**About this exercise**
Everything from the line containing "- It has familiar form factor" through the last line of the material below is to be copied exactly, ends included.

Data extracts Block Start

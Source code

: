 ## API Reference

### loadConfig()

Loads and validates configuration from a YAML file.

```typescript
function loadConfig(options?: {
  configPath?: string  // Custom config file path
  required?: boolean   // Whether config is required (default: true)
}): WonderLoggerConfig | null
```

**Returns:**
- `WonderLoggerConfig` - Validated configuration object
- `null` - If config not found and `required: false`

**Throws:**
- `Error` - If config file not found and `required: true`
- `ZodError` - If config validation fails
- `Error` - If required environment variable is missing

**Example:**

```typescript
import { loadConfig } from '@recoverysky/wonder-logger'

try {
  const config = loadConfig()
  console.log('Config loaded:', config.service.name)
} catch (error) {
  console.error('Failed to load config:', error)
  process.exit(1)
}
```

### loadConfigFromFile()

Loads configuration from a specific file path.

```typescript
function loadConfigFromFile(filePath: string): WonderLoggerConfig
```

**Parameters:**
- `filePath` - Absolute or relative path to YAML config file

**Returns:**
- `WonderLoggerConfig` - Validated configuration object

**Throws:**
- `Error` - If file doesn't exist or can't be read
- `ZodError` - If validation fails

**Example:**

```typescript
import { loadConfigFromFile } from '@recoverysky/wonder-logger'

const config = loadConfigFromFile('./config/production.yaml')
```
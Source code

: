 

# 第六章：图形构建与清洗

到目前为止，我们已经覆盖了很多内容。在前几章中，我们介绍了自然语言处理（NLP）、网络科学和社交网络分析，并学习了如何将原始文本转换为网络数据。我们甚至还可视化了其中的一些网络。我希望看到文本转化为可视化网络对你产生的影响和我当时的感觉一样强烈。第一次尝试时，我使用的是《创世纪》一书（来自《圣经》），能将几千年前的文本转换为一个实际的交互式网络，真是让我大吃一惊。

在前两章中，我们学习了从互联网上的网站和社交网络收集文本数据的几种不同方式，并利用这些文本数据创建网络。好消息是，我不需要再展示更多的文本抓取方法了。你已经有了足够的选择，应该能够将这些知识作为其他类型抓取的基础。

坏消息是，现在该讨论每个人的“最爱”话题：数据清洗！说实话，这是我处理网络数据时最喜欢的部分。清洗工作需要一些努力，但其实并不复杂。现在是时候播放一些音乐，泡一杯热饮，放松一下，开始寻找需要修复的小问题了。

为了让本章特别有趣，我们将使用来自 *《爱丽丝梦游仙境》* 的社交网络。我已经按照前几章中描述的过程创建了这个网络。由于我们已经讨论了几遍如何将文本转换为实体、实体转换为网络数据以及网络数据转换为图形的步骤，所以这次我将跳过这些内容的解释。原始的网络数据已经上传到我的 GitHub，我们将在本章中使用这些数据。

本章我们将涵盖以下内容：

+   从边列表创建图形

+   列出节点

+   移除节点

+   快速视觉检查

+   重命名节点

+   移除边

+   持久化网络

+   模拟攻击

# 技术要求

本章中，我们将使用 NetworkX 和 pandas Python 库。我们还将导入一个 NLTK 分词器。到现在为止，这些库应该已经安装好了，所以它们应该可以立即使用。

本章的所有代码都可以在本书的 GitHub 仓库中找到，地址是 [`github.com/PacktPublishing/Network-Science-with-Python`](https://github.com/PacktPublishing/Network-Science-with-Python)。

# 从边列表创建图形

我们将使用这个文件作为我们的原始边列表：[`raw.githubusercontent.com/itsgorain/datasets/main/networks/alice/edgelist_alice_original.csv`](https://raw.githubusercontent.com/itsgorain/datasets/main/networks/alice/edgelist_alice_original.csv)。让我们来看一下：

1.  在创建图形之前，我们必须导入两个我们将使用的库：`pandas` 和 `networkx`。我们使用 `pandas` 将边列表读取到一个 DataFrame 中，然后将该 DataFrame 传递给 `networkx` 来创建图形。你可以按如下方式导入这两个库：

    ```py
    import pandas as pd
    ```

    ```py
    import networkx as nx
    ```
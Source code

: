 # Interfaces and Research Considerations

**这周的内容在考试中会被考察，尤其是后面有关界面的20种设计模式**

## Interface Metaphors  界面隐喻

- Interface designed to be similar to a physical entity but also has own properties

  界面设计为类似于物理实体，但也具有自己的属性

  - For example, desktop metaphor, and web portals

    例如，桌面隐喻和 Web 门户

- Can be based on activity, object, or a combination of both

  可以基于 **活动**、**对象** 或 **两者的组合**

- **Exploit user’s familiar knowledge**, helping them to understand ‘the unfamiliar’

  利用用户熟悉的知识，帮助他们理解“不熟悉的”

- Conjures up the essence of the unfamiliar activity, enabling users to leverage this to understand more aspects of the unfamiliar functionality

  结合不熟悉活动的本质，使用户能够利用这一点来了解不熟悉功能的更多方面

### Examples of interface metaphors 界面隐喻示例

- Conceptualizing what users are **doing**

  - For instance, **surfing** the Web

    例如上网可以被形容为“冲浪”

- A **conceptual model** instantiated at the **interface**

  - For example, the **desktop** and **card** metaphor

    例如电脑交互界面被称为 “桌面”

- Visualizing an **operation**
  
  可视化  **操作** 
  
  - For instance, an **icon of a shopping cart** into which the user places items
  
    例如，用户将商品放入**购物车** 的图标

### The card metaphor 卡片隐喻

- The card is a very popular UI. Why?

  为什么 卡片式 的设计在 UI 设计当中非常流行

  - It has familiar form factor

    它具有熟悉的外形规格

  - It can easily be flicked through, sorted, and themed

Data extracts Block End

**Task result**
  - It has familiar form factor

    它具有熟悉的外形规格

  - It can easily be flicked through, sorted, and themed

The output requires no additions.